Billboard ban in São Paulo angers advertisers. from jwz

The law is “a rare victory of the public interest over private, of order over disorder, aesthetics over ugliness, of cleanliness over trash,” Roberto Pompeu de Toledo, a columnist and author of a history of São Paulo, wrote in the weekly newsmagazine Veja. “For once in life, all that is accustomed to coming out on top in Brazil has lost.”

But advertising and business groups regard the legislation as injurious to society and an affront to their professions. They say that free expression will be inhibited, jobs will be lost and consumers will have less information on which to base purchasing decisions. They also argue that streets will be less safe at night with the loss of lighting from outdoor advertising.
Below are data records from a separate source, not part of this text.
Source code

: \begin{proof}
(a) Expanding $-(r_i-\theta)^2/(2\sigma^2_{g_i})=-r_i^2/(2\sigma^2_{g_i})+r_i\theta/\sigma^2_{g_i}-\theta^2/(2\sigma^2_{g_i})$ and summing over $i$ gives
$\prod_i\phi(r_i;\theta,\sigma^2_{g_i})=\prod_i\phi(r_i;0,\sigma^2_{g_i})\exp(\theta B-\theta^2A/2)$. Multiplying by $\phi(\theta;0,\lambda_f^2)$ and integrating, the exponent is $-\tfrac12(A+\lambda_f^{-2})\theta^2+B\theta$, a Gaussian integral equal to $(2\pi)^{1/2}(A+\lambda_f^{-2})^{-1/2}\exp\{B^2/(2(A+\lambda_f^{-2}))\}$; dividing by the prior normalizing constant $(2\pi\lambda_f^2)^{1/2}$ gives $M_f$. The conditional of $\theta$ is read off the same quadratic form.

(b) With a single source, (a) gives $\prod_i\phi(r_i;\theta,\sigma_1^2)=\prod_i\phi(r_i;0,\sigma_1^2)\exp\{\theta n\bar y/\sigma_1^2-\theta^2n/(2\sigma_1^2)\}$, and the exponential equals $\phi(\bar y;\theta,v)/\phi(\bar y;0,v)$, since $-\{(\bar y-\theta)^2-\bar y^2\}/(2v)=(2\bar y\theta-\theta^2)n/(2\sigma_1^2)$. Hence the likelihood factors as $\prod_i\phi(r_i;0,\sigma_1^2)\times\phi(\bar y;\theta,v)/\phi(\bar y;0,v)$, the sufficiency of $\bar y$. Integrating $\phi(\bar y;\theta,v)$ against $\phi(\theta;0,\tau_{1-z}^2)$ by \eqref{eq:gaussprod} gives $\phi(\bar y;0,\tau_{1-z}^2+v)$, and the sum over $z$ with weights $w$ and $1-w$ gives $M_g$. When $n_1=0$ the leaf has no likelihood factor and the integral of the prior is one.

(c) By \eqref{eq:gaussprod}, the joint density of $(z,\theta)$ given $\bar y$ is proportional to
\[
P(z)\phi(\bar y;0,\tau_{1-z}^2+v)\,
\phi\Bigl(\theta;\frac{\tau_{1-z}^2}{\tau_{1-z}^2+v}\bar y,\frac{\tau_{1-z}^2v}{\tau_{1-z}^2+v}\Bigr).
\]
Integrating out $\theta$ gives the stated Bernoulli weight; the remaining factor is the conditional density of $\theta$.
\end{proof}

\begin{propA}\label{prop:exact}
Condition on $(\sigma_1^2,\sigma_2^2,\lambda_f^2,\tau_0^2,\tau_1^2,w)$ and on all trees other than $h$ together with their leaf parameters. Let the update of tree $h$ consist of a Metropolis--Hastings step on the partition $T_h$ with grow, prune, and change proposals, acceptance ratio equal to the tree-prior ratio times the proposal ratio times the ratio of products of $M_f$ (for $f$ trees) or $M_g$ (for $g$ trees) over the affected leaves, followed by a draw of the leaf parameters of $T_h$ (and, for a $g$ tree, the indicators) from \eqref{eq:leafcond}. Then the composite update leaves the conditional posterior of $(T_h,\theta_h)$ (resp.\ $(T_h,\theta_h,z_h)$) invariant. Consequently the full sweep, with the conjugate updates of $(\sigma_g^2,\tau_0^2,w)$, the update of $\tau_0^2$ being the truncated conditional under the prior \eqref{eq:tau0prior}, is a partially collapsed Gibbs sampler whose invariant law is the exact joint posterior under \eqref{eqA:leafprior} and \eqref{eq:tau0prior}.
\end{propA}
“This is a radical law that damages the rules of a market economy and respect for the rule of law,” said Marcel Solimeo, chief economist of the Commercial Association of São Paulo, which has 32,000 members. “We live in a consumer society and the essence of capitalism is the availability of information about products.”

“What we are aiming for is a complete change of culture,” said Roberto Tripoli, president of the City Council and one of the main sponsors of the legislation. “Yes, some people are going to have to pay a price. But things were out of hand and the population has made it clear it wants this.”

We were going to have this here, when COPE was in charge. “Billboard free in five years.” It never happened.